:: DATA TO USE
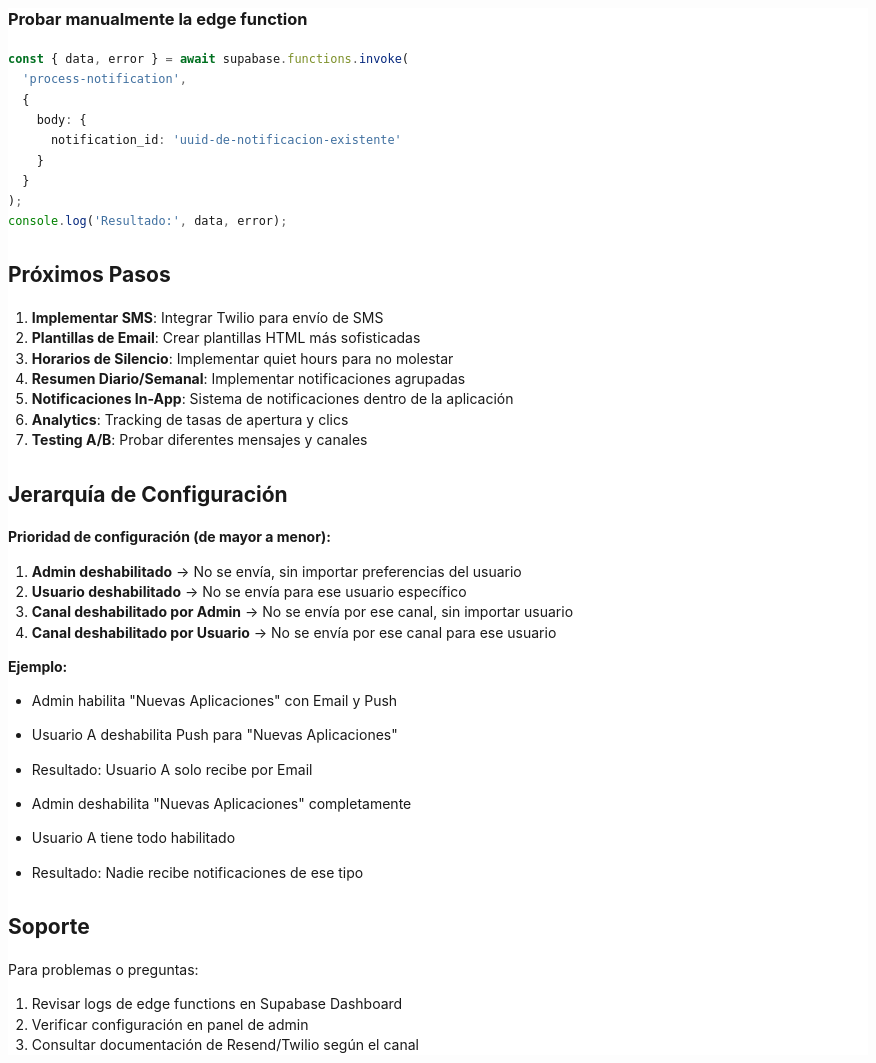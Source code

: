 ### Probar manualmente la edge function
```typescript
const { data, error } = await supabase.functions.invoke(
  'process-notification',
  {
    body: { 
      notification_id: 'uuid-de-notificacion-existente' 
    }
  }
);
console.log('Resultado:', data, error);
```

## Próximos Pasos

1. **Implementar SMS**: Integrar Twilio para envío de SMS
2. **Plantillas de Email**: Crear plantillas HTML más sofisticadas
3. **Horarios de Silencio**: Implementar quiet hours para no molestar
4. **Resumen Diario/Semanal**: Implementar notificaciones agrupadas
5. **Notificaciones In-App**: Sistema de notificaciones dentro de la aplicación
6. **Analytics**: Tracking de tasas de apertura y clics
7. **Testing A/B**: Probar diferentes mensajes y canales

## Jerarquía de Configuración

**Prioridad de configuración (de mayor a menor):**
1. **Admin deshabilitado** → No se envía, sin importar preferencias del usuario
2. **Usuario deshabilitado** → No se envía para ese usuario específico
3. **Canal deshabilitado por Admin** → No se envía por ese canal, sin importar usuario
4. **Canal deshabilitado por Usuario** → No se envía por ese canal para ese usuario

**Ejemplo:**
- Admin habilita "Nuevas Aplicaciones" con Email y Push
- Usuario A deshabilita Push para "Nuevas Aplicaciones"
- Resultado: Usuario A solo recibe por Email

- Admin deshabilita "Nuevas Aplicaciones" completamente
- Usuario A tiene todo habilitado
- Resultado: Nadie recibe notificaciones de ese tipo

## Soporte

Para problemas o preguntas:
1. Revisar logs de edge functions en Supabase Dashboard
2. Verificar configuración en panel de admin
3. Consultar documentación de Resend/Twilio según el canal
::::
▶ **YOUR OBJECTIVE**:
A complete and exact copy of the records is required. Exclude the pictures.

▶ **SOLUTION TO THIS TASK**:
Source code

: ### Probar manualmente la edge function
```typescript
const { data, error } = await supabase.functions.invoke(
  'process-notification',
  {
    body: { 
      notification_id: 'uuid-de-notificacion-existente' 
    }
  }
);
console.log('Resultado:', data, error);
```

## Próximos Pasos

1. **Implementar SMS**: Integrar Twilio para envío de SMS
2. **Plantillas de Email**: Crear plantillas HTML más sofisticadas
3. **Horarios de Silencio**: Implementar quiet hours para no molestar
4. **Resumen Diario/Semanal**: Implementar notificaciones agrupadas
5. **Notificaciones In-App**: Sistema de notificaciones dentro de la aplicación
6. **Analytics**: Tracking de tasas de apertura y clics
7. **Testing A/B**: Probar diferentes mensajes y canales

## Jerarquía de Configuración

**Prioridad de configuración (de mayor a menor):**
1. **Admin deshabilitado** → No se envía, sin importar preferencias del usuario
2. **Usuario deshabilitado** → No se envía para ese usuario específico
3. **Canal deshabilitado por Admin** → No se envía por ese canal, sin importar usuario
4. **Canal deshabilitado por Usuario** → No se envía por ese canal para ese usuario

**Ejemplo:**
- Admin habilita "Nuevas Aplicaciones" con Email y Push
- Usuario A deshabilita Push para "Nuevas Aplicaciones"
- Resultado: Usuario A solo recibe por Email

- Admin deshabilita "Nuevas Aplicaciones" completamente
- Usuario A tiene todo habilitado
- Resultado: Nadie recibe notificaciones de ese tipo

## Soporte

Para problemas o preguntas:
1. Revisar logs de edge functions en Supabase Dashboard
2. Verificar configuración en panel de admin
3. Consultar documentación de Resend/Twilio según el canal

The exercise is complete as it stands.